*MATERIAL PROVIDED*.
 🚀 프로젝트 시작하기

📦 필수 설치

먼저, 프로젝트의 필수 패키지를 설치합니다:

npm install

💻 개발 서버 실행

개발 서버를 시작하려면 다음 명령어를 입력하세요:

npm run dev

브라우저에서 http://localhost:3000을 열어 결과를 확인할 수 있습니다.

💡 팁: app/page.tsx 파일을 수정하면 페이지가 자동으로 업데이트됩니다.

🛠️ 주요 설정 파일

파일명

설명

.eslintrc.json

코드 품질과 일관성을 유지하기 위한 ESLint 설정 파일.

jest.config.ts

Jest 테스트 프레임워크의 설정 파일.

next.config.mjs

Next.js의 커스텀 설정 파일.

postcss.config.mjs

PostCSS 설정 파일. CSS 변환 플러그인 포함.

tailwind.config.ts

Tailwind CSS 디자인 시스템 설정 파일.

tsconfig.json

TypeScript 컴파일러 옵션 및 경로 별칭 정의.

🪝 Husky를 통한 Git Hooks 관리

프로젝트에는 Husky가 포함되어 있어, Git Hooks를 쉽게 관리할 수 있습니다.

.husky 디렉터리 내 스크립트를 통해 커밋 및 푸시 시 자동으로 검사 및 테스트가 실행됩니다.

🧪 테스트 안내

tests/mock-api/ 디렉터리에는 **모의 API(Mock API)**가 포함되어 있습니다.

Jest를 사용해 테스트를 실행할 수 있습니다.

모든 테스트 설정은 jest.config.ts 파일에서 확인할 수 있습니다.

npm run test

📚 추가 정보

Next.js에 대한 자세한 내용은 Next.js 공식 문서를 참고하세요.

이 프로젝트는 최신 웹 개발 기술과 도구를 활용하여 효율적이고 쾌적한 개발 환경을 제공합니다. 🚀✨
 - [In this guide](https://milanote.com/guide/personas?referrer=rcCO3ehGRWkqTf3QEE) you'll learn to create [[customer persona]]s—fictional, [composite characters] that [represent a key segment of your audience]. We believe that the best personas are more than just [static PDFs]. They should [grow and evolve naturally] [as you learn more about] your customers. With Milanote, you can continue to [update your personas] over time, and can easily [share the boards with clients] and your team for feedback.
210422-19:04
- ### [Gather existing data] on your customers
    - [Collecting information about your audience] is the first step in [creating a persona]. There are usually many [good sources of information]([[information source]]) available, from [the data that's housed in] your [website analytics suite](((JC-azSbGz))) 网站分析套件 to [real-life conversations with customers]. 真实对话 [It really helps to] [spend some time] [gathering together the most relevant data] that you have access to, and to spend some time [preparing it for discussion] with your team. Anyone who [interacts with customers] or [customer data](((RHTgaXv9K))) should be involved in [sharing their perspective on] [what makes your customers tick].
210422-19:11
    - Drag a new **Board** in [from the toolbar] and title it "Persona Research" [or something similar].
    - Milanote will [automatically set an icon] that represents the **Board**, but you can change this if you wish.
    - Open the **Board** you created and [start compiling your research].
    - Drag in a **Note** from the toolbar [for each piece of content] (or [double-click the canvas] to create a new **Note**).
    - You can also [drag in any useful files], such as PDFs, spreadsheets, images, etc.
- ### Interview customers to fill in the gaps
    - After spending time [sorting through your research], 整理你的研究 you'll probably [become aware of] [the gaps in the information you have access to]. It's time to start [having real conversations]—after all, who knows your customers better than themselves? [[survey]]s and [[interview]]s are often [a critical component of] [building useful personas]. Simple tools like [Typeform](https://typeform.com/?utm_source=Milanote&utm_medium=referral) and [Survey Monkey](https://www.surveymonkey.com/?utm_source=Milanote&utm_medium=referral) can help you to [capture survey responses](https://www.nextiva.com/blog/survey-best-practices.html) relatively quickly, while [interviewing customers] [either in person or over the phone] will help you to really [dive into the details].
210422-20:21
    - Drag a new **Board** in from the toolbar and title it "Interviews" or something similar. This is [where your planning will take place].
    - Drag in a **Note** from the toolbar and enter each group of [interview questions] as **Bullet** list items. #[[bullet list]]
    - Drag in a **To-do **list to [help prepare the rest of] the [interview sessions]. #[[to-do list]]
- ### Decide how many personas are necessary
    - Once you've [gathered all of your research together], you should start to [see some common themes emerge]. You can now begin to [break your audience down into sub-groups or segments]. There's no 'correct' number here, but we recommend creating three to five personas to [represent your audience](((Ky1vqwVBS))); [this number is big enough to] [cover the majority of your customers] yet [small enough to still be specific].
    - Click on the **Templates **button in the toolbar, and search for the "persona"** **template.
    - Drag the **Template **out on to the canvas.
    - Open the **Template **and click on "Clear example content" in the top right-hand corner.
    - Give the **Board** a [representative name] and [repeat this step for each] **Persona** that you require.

*YOUR ASSIGNMENT*.
Every line between the one holding "- Drag a new **Board** in from" and the end of the listing above, inclusive, must be transcribed exactly; omit all others.

*COMPLETED EXERCISE*.
    - Drag a new **Board** in from the toolbar and title it "Interviews" or something similar. This is [where your planning will take place].
    - Drag in a **Note** from the toolbar and enter each group of [interview questions] as **Bullet** list items. #[[bullet list]]
    - Drag in a **To-do **list to [help prepare the rest of] the [interview sessions]. #[[to-do list]]
- ### Decide how many personas are necessary
    - Once you've [gathered all of your research together], you should start to [see some common themes emerge]. You can now begin to [break your audience down into sub-groups or segments]. There's no 'correct' number here, but we recommend creating three to five personas to [represent your audience](((Ky1vqwVBS))); [this number is big enough to] [cover the majority of your customers] yet [small enough to still be specific].
    - Click on the **Templates **button in the toolbar, and search for the "persona"** **template.
    - Drag the **Template **out on to the canvas.
    - Open the **Template **and click on "Clear example content" in the top right-hand corner.
    - Give the **Board** a [representative name] and [repeat this step for each] **Persona** that you require.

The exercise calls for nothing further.